Elizabeth Benchmark WOD
21-15-9 reps for time of cleans (135/95 lb) and ring dips. A devastating combination of Olympic lifting and gymnastics pressing.
The Workout
21-15-9 reps for time of:
Cleans (135/95 lb)
Ring Dips
Rx Standards:
Men: 135 lb cleans
Women: 95 lb cleans
Time Cap:
10:00 (elite athletes finish in 3-6 minutes)
Equipment Needed
- Barbell
- Plates
- Gymnastics rings
Time Standards
History of Elizabeth
Elizabeth is one of the original CrossFit Girl WODs and is notorious for being one of the hardest. The combination of cleans and ring dips is punishing—both are technical movements that require strength, coordination, and skill. Very few athletes can complete Elizabeth at elite times because the movements are so demanding.
Complete Strategy Guide
Elizabeth is one of the hardest Girl WODs because it pairs heavy cleans with ring dips—both highly technical movements. Grip, shoulders, and legs are all taxed simultaneously. This is a sprint for elite athletes but a grind for most.
Beginner Strategy
Scale both movements to ensure proper technique. This workout exposes weaknesses quickly—don't ego lift.
Pacing
- • Cleans: Break into sets of 3-5 reps
- • Ring dips: Singles or small sets (2-3 reps)

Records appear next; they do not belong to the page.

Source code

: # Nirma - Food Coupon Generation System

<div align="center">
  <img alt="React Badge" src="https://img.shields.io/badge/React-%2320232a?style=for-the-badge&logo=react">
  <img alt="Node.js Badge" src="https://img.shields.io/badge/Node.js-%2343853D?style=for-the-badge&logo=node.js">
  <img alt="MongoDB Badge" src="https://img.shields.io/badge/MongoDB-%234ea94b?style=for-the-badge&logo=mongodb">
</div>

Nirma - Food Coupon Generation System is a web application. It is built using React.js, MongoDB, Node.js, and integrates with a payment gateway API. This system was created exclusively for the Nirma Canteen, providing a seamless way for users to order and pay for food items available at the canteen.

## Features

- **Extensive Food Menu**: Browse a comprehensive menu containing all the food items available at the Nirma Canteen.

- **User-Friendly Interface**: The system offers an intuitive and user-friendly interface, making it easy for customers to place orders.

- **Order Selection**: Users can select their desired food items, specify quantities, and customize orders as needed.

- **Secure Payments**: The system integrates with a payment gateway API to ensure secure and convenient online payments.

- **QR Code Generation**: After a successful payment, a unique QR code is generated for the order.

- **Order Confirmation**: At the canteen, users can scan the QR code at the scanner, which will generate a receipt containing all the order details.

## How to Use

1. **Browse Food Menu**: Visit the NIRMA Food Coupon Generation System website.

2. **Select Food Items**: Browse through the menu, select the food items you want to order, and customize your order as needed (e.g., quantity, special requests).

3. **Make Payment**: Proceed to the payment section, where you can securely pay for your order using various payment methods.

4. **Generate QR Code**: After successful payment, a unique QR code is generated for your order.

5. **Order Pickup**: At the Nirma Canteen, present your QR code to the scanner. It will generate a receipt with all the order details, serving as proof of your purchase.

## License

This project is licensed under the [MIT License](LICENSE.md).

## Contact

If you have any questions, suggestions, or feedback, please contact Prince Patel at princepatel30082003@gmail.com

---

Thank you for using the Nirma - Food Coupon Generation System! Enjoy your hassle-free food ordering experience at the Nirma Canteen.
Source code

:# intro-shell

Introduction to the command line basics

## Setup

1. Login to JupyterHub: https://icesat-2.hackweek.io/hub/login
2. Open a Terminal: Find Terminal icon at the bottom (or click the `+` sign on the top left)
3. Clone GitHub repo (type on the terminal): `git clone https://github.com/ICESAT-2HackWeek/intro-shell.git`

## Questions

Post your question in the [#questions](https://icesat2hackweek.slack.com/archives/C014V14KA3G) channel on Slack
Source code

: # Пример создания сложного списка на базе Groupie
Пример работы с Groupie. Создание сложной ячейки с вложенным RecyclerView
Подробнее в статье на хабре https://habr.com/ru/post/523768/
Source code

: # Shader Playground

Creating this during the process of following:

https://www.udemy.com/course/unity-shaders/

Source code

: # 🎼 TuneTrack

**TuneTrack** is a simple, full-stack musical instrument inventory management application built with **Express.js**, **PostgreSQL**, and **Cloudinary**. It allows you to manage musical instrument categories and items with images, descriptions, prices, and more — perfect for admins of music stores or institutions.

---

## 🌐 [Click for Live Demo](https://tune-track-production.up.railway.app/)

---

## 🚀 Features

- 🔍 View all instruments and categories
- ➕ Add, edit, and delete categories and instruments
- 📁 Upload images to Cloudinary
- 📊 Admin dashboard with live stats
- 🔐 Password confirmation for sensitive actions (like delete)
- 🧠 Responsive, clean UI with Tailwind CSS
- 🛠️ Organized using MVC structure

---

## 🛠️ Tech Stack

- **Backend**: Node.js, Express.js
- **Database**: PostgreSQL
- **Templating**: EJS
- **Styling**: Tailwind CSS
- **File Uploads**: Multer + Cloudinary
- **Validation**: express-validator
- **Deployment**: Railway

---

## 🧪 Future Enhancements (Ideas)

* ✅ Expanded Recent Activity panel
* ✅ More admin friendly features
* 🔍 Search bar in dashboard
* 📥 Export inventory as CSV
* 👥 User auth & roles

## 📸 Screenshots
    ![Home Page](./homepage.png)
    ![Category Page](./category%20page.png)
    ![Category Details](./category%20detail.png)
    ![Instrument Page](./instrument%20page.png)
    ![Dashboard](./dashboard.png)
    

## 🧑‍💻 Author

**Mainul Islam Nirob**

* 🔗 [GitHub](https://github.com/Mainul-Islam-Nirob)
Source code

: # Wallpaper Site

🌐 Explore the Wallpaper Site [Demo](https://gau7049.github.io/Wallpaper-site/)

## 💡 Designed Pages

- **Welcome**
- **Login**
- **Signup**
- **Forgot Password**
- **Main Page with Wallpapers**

- • Rest 15-20 seconds between sets
- • Focus on quality over speed
Movement Tips
- • Cleans: Full squat clean or power clean + front squat
- • Fast elbows, solid catch position
- • Ring dips: Control descent, full lockout at top
- • Use false grip or deep dip position
Scaling Options
- • Cleans: 95/65 lb, 75/55 lb, or 65/45 lb
- • Ring dips: Box dips, bench dips, or push-ups
- • Reps: 15-12-9 or 12-9-6 instead of 21-15-9
- • Use bands for ring dips if needed
Pro Tips
- • Clean weight should feel moderate—10 reps when fresh
- • If you can't do 5 ring dips unbroken, scale the movement
- • Warm up cleans and dips thoroughly
- • Film for full clean depth and ring dip lockout
- • Expect extreme shoulder and tricep fatigue
Intermediate Strategy
Aim for bigger clean sets and consistent ring dip reps. Breaking strategically is key—don't go to failure.
Pacing
- • Cleans: 21 unbroken (or 11-10), 15 unbroken, 9 unbroken
- • Ring dips: 7-7-7, 5-5-5, 3-3-3 or similar
- • Rest 5-10 seconds between sets
- • Quick transitions
Movement Tips
- • Touch-and-go cleans if grip allows
- • Fast turnover, smooth catch
- • Efficient ring dips—use momentum if kipping
- • Strong lockout, controlled descent
Scaling Options
- • Use Rx weight if you can clean 135/95 for 10+ reps
- • Scale to 115/75 lb if technique fails
- • Strict ring dips if kipping isn't efficient
Pro Tips
- • First clean should feel light—if not, scale
- • Ring dips will destroy your triceps—pace accordingly
- • Grip fatigue from cleans makes dips harder
- • Practice touch-and-go cleans for efficiency
- • Wrist mobility is critical for ring dips
Advanced Strategy
Elizabeth is a sprint. Elite athletes finish in under 4 minutes. Big sets, minimal rest, maximum aggression.
Pacing
- • Cleans: All unbroken (21-15-9)
- • Ring dips: 21 unbroken (or 11-10), 15 unbroken, 9 unbroken
- • Move immediately between movements (3-5 seconds)
- • No rest within sets
Movement Tips
- • Fast, aggressive touch-and-go cleans
- • Quick turnover under the bar
- • Kipping ring dips for speed
- • Strong lockout, explosive out of the bottom
- • Use false grip if it helps
Scaling Options
- • Rx weight (135/95 lb) is standard
- • No scaling at this level
Pro Tips
- • Warm up aggressively—cleans and ring dips to redline
- • Round of 21 should feel controlled but fast
- • Ring dips will fail—break before you fail
- • Chalk liberally—grip is critical
- • Sub-4:00 is advanced, sub-3:00 is elite
- • Mental toughness: this hurts from rep 1
- • Retest every 3-6 months
General Tips for Elizabeth
Elizabeth is one of the hardest Girl WODs—respect it
Cleans + ring dips = complete upper body destruction
Grip fatigue is severe—tape or grips essential
Your shoulders will be toast by the round of 15
Practice ring dips under fatigue (post-cleans or push-ups)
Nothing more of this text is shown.